■ **Your objective**
Only the lines below starting at the one containing "is both preferentially" and ending at the one containing "values (solid black" belong in the answer, each copied exactly.

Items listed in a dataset
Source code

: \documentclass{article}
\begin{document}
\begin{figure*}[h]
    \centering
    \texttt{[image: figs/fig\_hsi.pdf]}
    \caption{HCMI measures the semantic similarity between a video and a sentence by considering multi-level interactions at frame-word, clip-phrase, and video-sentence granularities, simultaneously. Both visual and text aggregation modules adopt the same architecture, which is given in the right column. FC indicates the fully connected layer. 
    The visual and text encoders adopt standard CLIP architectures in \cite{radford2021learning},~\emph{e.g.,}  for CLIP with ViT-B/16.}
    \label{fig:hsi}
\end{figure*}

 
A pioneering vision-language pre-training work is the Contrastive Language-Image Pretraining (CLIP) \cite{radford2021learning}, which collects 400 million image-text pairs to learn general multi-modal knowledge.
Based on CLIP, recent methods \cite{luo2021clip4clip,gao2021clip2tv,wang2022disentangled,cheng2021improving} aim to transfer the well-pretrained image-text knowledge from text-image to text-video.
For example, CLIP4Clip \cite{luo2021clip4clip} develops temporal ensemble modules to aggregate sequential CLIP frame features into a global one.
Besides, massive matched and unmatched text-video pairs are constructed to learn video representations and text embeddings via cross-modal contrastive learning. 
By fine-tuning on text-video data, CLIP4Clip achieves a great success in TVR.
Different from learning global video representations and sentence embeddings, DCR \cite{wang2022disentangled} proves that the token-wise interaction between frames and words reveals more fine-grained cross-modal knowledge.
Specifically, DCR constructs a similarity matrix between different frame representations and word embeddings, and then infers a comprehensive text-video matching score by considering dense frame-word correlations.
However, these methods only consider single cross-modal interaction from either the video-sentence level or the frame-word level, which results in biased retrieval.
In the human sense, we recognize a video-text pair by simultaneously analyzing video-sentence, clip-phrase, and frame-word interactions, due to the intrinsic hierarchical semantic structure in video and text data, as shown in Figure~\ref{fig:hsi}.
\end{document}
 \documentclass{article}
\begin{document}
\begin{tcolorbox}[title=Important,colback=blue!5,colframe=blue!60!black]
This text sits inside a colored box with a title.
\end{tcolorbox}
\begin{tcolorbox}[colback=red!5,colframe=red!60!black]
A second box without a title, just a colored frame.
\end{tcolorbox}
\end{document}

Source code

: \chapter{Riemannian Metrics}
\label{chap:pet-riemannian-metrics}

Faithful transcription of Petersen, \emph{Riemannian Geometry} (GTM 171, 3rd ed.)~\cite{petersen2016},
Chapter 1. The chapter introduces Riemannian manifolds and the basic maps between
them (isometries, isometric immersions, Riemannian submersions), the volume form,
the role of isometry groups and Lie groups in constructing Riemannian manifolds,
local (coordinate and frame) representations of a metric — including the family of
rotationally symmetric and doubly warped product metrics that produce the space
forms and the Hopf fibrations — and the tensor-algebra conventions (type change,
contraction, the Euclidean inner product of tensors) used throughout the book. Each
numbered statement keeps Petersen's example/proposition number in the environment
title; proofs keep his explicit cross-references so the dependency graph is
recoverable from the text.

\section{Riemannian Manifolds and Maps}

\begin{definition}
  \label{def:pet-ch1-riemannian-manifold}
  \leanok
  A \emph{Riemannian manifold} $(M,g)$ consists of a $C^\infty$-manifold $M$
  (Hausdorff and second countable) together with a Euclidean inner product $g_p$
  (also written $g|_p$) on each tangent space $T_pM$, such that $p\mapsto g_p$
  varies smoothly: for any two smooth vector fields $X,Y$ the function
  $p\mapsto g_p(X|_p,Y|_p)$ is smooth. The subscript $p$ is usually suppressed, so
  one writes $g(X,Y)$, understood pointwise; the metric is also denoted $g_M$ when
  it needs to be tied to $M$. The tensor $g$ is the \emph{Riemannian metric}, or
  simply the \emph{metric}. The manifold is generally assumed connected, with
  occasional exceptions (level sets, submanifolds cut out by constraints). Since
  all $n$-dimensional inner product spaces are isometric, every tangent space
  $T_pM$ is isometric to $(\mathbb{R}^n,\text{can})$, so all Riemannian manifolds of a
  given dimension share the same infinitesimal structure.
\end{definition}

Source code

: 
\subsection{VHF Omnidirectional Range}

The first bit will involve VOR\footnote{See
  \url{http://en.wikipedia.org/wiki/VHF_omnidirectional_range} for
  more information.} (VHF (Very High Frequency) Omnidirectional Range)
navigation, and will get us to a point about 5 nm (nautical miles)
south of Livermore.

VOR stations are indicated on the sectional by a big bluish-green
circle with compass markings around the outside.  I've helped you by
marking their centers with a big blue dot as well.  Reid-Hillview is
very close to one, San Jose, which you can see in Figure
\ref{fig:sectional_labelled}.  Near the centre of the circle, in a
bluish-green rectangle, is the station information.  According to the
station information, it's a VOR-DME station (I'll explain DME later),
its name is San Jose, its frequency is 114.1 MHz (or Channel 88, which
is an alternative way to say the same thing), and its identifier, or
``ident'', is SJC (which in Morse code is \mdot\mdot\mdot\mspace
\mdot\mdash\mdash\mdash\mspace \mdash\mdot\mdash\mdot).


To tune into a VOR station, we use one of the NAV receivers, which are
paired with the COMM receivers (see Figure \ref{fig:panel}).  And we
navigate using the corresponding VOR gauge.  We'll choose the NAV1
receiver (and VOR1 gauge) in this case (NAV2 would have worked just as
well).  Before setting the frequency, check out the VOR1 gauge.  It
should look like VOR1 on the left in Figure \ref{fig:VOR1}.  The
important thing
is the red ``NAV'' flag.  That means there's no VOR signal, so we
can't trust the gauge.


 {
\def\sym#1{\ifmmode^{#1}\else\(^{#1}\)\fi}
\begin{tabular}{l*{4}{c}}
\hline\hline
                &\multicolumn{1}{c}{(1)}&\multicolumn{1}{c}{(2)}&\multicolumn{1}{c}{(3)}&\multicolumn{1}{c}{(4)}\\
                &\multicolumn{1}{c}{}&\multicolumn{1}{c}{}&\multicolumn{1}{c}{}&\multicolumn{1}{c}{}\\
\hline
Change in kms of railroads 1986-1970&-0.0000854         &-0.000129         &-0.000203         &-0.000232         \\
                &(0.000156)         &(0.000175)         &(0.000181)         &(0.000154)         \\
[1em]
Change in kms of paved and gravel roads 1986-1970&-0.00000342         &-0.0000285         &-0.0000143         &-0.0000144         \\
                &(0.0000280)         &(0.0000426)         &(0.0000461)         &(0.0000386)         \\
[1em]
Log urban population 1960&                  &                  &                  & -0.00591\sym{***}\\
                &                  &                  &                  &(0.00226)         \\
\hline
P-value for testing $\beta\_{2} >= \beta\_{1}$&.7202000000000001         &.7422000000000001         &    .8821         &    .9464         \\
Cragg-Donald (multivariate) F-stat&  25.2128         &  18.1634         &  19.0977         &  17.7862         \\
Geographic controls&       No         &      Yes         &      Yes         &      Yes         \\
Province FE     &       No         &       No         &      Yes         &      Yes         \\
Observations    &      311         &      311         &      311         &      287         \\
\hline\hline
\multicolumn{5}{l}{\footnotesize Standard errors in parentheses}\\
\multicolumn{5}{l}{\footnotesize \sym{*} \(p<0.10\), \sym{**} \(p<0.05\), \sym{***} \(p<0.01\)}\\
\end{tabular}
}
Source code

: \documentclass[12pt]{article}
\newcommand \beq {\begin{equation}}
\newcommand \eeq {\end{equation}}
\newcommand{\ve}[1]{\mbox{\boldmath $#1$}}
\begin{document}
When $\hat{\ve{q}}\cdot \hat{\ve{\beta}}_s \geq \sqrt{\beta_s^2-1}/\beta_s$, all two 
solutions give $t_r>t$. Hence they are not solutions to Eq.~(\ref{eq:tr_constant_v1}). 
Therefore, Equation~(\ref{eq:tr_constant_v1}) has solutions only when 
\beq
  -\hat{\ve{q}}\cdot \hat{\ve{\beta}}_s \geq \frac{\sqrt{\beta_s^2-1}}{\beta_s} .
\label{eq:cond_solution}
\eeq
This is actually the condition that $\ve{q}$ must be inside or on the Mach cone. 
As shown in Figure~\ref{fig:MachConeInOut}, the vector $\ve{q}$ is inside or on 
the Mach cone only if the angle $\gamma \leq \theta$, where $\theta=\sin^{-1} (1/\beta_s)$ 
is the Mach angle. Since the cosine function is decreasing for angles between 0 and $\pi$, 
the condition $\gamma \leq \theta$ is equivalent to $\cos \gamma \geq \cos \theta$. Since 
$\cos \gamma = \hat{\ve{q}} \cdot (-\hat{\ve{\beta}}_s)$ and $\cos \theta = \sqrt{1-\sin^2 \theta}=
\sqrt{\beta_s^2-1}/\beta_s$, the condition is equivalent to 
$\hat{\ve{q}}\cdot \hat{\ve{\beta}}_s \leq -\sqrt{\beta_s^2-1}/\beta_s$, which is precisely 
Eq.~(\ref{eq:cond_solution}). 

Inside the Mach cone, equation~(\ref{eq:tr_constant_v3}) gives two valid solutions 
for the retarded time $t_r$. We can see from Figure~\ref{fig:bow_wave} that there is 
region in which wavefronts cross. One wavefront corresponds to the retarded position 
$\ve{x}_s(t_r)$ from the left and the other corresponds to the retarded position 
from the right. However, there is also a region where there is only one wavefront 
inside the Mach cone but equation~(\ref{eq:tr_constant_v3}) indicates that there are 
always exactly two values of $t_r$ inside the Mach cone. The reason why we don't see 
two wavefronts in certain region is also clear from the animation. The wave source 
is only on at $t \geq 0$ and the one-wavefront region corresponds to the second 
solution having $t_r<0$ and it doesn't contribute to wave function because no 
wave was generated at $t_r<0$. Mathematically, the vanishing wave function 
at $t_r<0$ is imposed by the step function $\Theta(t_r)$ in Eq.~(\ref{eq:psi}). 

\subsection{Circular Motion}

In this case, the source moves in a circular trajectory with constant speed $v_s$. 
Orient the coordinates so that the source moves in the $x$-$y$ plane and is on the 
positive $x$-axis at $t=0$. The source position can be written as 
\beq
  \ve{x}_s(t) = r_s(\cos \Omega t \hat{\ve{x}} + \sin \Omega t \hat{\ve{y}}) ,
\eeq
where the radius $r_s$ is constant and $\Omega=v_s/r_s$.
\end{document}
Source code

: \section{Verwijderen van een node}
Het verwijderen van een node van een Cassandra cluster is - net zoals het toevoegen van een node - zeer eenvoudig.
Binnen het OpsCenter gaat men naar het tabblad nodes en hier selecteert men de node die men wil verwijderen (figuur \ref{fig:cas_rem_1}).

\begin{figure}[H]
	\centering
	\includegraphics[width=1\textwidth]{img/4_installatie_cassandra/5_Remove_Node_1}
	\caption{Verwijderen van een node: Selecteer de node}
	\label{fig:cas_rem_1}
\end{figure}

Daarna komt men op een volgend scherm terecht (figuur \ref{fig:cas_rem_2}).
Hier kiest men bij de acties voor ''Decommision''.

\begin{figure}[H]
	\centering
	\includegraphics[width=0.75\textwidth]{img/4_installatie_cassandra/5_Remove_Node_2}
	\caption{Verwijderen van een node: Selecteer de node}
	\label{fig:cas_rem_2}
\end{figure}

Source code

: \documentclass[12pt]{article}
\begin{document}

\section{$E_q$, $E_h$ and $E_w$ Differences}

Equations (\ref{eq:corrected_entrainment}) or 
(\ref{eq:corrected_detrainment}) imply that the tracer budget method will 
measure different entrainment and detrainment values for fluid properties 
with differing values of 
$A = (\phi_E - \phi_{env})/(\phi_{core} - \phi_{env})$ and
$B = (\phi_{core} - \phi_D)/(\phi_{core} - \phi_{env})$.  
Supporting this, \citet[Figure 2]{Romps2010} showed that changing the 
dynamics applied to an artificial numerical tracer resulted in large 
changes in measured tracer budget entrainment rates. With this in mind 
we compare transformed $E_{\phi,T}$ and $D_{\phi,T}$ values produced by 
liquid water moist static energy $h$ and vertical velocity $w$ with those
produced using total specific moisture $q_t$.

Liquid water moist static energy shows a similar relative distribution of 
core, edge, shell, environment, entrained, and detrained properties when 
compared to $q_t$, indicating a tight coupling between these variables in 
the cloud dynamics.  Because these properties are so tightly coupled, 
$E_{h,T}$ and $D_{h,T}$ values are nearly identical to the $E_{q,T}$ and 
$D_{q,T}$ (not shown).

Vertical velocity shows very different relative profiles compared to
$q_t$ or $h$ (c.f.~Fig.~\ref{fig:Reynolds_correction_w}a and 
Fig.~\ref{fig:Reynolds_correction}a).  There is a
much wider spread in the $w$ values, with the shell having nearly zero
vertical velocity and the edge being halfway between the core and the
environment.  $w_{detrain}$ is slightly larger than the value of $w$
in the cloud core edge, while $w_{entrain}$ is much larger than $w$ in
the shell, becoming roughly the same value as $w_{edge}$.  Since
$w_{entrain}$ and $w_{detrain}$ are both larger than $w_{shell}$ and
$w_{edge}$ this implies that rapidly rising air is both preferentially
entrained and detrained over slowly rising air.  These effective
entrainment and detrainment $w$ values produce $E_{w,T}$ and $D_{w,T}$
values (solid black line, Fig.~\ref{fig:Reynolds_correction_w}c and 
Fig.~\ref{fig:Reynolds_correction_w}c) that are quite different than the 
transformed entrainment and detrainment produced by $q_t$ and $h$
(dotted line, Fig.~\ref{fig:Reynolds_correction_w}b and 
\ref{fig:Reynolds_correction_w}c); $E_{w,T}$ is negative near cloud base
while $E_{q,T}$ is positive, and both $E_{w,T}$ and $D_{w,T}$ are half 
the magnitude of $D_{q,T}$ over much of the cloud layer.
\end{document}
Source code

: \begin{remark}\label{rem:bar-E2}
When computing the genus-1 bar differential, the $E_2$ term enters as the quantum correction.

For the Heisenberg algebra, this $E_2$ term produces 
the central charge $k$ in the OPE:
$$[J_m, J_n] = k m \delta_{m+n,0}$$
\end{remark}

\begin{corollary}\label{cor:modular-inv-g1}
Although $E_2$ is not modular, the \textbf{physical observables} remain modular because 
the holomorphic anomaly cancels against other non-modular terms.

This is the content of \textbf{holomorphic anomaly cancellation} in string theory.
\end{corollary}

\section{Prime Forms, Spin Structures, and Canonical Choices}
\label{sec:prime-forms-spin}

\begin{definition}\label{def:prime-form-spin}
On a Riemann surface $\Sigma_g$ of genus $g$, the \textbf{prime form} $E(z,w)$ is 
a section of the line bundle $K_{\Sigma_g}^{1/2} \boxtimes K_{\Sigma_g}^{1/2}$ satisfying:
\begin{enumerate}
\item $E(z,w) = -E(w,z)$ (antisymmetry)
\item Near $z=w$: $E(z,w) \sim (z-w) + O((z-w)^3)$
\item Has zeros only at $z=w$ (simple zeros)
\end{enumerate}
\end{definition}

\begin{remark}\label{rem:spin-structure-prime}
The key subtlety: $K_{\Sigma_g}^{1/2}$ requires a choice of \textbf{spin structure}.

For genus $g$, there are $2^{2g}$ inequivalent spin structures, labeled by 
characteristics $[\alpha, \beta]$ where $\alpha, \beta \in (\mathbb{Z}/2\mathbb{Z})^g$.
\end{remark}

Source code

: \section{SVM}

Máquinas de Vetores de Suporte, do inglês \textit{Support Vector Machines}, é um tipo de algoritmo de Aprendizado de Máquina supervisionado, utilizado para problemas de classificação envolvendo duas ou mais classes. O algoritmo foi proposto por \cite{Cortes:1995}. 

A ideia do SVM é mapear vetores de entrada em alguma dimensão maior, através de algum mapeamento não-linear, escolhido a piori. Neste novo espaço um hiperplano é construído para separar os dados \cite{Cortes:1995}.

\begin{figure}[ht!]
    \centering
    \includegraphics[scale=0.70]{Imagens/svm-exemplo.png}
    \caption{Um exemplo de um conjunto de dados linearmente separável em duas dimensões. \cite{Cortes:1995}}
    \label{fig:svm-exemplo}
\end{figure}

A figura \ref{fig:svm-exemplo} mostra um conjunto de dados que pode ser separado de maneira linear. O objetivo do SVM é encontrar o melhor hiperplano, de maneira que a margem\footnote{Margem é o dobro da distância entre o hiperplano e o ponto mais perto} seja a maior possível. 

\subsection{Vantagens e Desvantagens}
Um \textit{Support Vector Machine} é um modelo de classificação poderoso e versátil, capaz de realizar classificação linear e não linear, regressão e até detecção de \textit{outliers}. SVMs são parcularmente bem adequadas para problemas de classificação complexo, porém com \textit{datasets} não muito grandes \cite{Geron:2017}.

■ **Task solution**
$w_{edge}$ this implies that rapidly rising air is both preferentially
entrained and detrained over slowly rising air.  These effective
entrainment and detrainment $w$ values produce $E_{w,T}$ and $D_{w,T}$
values (solid black line, Fig.~\ref{fig:Reynolds_correction_w}c and 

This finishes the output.